The problem
Please print each entry below exactly as it stands, but without any pictures.

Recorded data
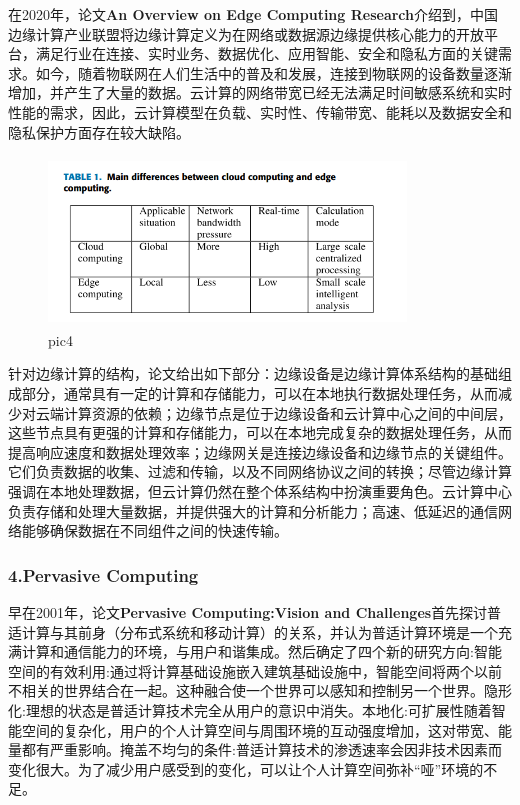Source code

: \documentclass[a4paper,twoside]{scrbook}
\begin{document}
在2020年，论文\textbf{An Overview on Edge Computing Research}介绍到，中国边缘计算产业联盟将边缘计算定义为在网络或数据源边缘提供核心能力的开放平台，满足行业在连接、实时业务、数据优化、应用智能、安全和隐私方面的关键需求。如今，随着物联网在人们生活中的普及和发展，连接到物联网的设备数量逐渐增加，并产生了大量的数据。云计算的网络带宽已经无法满足时间敏感系统和实时性能的需求，因此，云计算模型在负载、实时性、传输带宽、能耗以及数据安全和隐私保护方面存在较大缺陷。
\begin{figure}
\centering %
\includegraphics[height=4.5cm,width=9.5cm]{edge1.png}
\caption{pic4}
\end{figure}
针对边缘计算的结构，论文给出如下部分：边缘设备是边缘计算体系结构的基础组成部分，通常具有一定的计算和存储能力，可以在本地执行数据处理任务，从而减少对云端计算资源的依赖；边缘节点是位于边缘设备和云计算中心之间的中间层，这些节点具有更强的计算和存储能力，可以在本地完成复杂的数据处理任务，从而提高响应速度和数据处理效率；边缘网关是连接边缘设备和边缘节点的关键组件。它们负责数据的收集、过滤和传输，以及不同网络协议之间的转换；尽管边缘计算强调在本地处理数据，但云计算仍然在整个体系结构中扮演重要角色。云计算中心负责存储和处理大量数据，并提供强大的计算和分析能力；高速、低延迟的通信网络能够确保数据在不同组件之间的快速传输。


\subsubsection{4.Pervasive Computing}

早在2001年，论文\textbf{Pervasive Computing:Vision and Challenges}首先探讨普适计算与其前身（分布式系统和移动计算）的关系，并认为普适计算环境是一个充满计算和通信能力的环境，与用户和谐集成。然后确定了四个新的研究方向:智能空间的有效利用:通过将计算基础设施嵌入建筑基础设施中，智能空间将两个以前不相关的世界结合在一起。这种融合使一个世界可以感知和控制另一个世界。隐形化:理想的状态是普适计算技术完全从用户的意识中消失。本地化:可扩展性随着智能空间的复杂化，用户的个人计算空间与周围环境的互动强度增加，这对带宽、能量都有严重影响。掩盖不均匀的条件:普适计算技术的渗透速率会因非技术因素而变化很大。为了减少用户感受到的变化，可以让个人计算空间弥补“哑”环境的不足。
\end{document}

Task solution
Source code

: \documentclass[a4paper,twoside]{scrbook}
\begin{document}
在2020年，论文\textbf{An Overview on Edge Computing Research}介绍到，中国边缘计算产业联盟将边缘计算定义为在网络或数据源边缘提供核心能力的开放平台，满足行业在连接、实时业务、数据优化、应用智能、安全和隐私方面的关键需求。如今，随着物联网在人们生活中的普及和发展，连接到物联网的设备数量逐渐增加，并产生了大量的数据。云计算的网络带宽已经无法满足时间敏感系统和实时性能的需求，因此，云计算模型在负载、实时性、传输带宽、能耗以及数据安全和隐私保护方面存在较大缺陷。
\begin{figure}
\centering %
\includegraphics[height=4.5cm,width=9.5cm]{edge1.png}
\caption{pic4}
\end{figure}
针对边缘计算的结构，论文给出如下部分：边缘设备是边缘计算体系结构的基础组成部分，通常具有一定的计算和存储能力，可以在本地执行数据处理任务，从而减少对云端计算资源的依赖；边缘节点是位于边缘设备和云计算中心之间的中间层，这些节点具有更强的计算和存储能力，可以在本地完成复杂的数据处理任务，从而提高响应速度和数据处理效率；边缘网关是连接边缘设备和边缘节点的关键组件。它们负责数据的收集、过滤和传输，以及不同网络协议之间的转换；尽管边缘计算强调在本地处理数据，但云计算仍然在整个体系结构中扮演重要角色。云计算中心负责存储和处理大量数据，并提供强大的计算和分析能力；高速、低延迟的通信网络能够确保数据在不同组件之间的快速传输。


\subsubsection{4.Pervasive Computing}

早在2001年，论文\textbf{Pervasive Computing:Vision and Challenges}首先探讨普适计算与其前身（分布式系统和移动计算）的关系，并认为普适计算环境是一个充满计算和通信能力的环境，与用户和谐集成。然后确定了四个新的研究方向:智能空间的有效利用:通过将计算基础设施嵌入建筑基础设施中，智能空间将两个以前不相关的世界结合在一起。这种融合使一个世界可以感知和控制另一个世界。隐形化:理想的状态是普适计算技术完全从用户的意识中消失。本地化:可扩展性随着智能空间的复杂化，用户的个人计算空间与周围环境的互动强度增加，这对带宽、能量都有严重影响。掩盖不均匀的条件:普适计算技术的渗透速率会因非技术因素而变化很大。为了减少用户感受到的变化，可以让个人计算空间弥补“哑”环境的不足。
\end{document}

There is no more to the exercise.